Will Commercial Real Estate Values Fall in 2018?March 15, 2018
I recently ran across an article in Forbes magazine (see article here) on real estate market and they asked whether or not the market will continue to go up. They noted that investors have been spoiled by two decades of double digit returns. According to the article, in 2016, the market saw a change of pace as returns on institutional-grade properties fell below a 20 year 10.1% average for the first time since the Great Recession. While it’s logical to expect a downturn sometime soon, the article said that the commercial industry is expected to see continued growth albeit at a more moderate pace.
I would agree with the Forbes article, in fact, Cushman & Wakefield just came out with the U.S. Macro Forecast dated February 2018. Per the C&W report, we are eight and a half years into the current real estate cycle and the U.S. economy is showing no signs of fatigue; in fact, it’s getting stronger. The real estate industry has been asking when the market might cycle down and year after year, the answer keeps coming back, “not yet.”
A few highlights from our report were:
- For the last six years, the US has created more than 2 Million net new nonfarm jobs each year and we forecast that to continue in 2018.
- Office segment – Since 2016, the demand for office space has been decreasing every year. Look for this trend to continue.
- Industrial segment – We expect the industrial market to continue its record setting run of demand to continue.
- Retail segment – Bankruptcies continue to hit the headlines in the retail segment. In fact, we expect upwards of 25 retailers to file for bankruptcy and potentially that could equate to 11,000 stores shutting their doors in 2018.
- Capital Markets – Record levels of capital are aimed at the U.S. commercial property market.
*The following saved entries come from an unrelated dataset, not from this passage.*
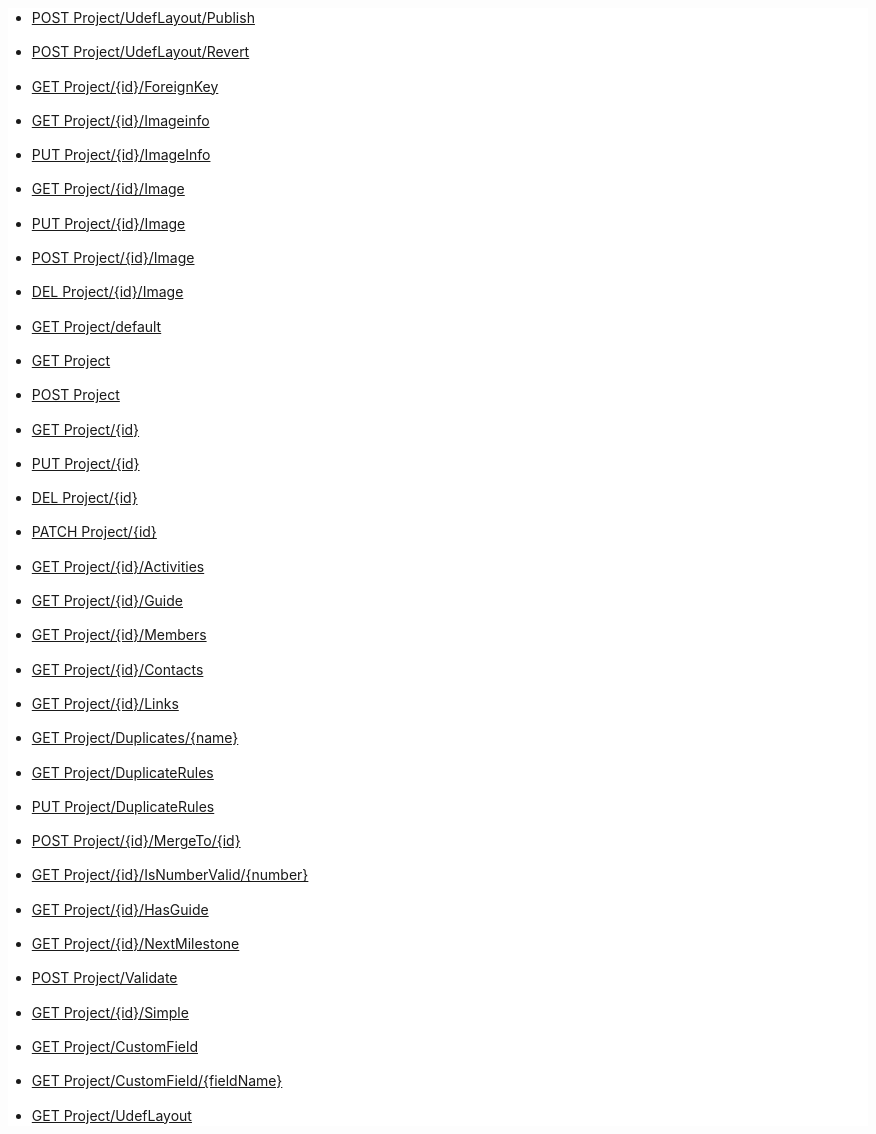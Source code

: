 * [POST Project/UdefLayout/Publish](v1ProjectEntity_PublishUdefLayout.md)

* [POST Project/UdefLayout/Revert](v1ProjectEntity_RevertUdefLayout.md)

* [GET Project/{id}/ForeignKey](v1ProjectEntity_GetAllForeignKeysOnEntity.md)

* [GET Project/{id}/Imageinfo](v1ProjectEntity_GetImageInfo.md)

* [PUT Project/{id}/ImageInfo](v1ProjectEntity_PutImageInfo.md)

* [GET Project/{id}/Image](v1ProjectEntity_GetImage.md)

* [PUT Project/{id}/Image](v1ProjectEntity_SaveImage.md)

* [POST Project/{id}/Image](v1ProjectEntity_SaveImage_POST.md)

* [DEL Project/{id}/Image](v1ProjectEntity_DeleteImageContent.md)


* [GET Project/default](v1ProjectEntity_DefaultProjectEntity.md)

* [GET Project](v1ProjectEntity_GetAll.md)

* [POST Project](v1ProjectEntity_PostProjectEntity.md)

* [GET Project/{id}](v1ProjectEntity_GetProjectEntity.md)

* [PUT Project/{id}](v1ProjectEntity_PutProjectEntity.md)

* [DEL Project/{id}](v1ProjectEntity_DeleteProjectEntity.md)

* [PATCH Project/{id}](v1ProjectEntity_PatchProjectEntity.md)

* [GET Project/{id}/Activities](v1ProjectEntity_Activities.md)

* [GET Project/{id}/Guide](v1ProjectEntity_Guide.md)

* [GET Project/{id}/Members](v1ProjectEntity_Members.md)

* [GET Project/{id}/Contacts](v1ProjectEntity_Contacts.md)

* [GET Project/{id}/Links](v1ProjectEntity_Links.md)

* [GET Project/Duplicates/{name}](v1ProjectEntity_GetDuplicates.md)

* [GET Project/DuplicateRules](v1ProjectEntity_GetDuplicateRules.md)

* [PUT Project/DuplicateRules](v1ProjectEntity_SetDuplicateRulesStatus.md)

* [POST Project/{id}/MergeTo/{id}](v1ProjectEntity_Merge.md)

* [GET Project/{id}/IsNumberValid/{number}](v1ProjectEntity_IsNumberValid.md)

* [GET Project/{id}/HasGuide](v1ProjectEntity_HasGuide.md)

* [GET Project/{id}/NextMilestone](v1ProjectEntity_GetNextMilestone.md)

* [POST Project/Validate](v1ProjectEntity_ValidateProjectEntity.md)

* [GET Project/{id}/Simple](v1ProjectEntity_Simple.md)

* [GET Project/CustomField](v1ProjectEntity_GetCustomFieldInfoList.md)

* [GET Project/CustomField/{fieldName}](v1ProjectEntity_GetCustomFieldInfo.md)

* [GET Project/UdefLayout](v1ProjectEntity_GetUdefLayout.md)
The economy is strong and there is a lot of momentum from the strong economic fundamentals. The result is we are poised for greater growth. Consumers and businesses are both feeling positive about the economy and confidence is critical to the CRE industry. When consumers are confident, they spend more which boosts business profits, creates jobs, and ultimately translates into demand for CRE space. What do we need to watch out for? The labor market seems to be the largest risk factor to the CRE outlook. We’ve seen a deceleration in job gains since 2015. Job gains in 2015 were 2.9M, in 2016, they were 2.5M, and in 2017 they were 2.1M. We will continue to watch this trend despite the demand for labor being very robust to see how things play out.
Our report goes into depth in the Office, Industrial, and Retail segments but I want to wrap up highlighting the Capital Markets. We expect the Capital Markets to have a stable year in 2018. Due to the large amount of capital chasing deals, we anticipate seeing an increase in the number of deals in 2018 but with dollar volumes expected to be lower per deal the overall deal volume is expected to be flat. Cap rates either remained flat in 2017 or compressed between 10-20 bps depending on the sector. “Nevertheless, with spreads at current levels, rising interest rates and the stage set for greater inflationary pressure, price appreciation will occur at a lower rate.”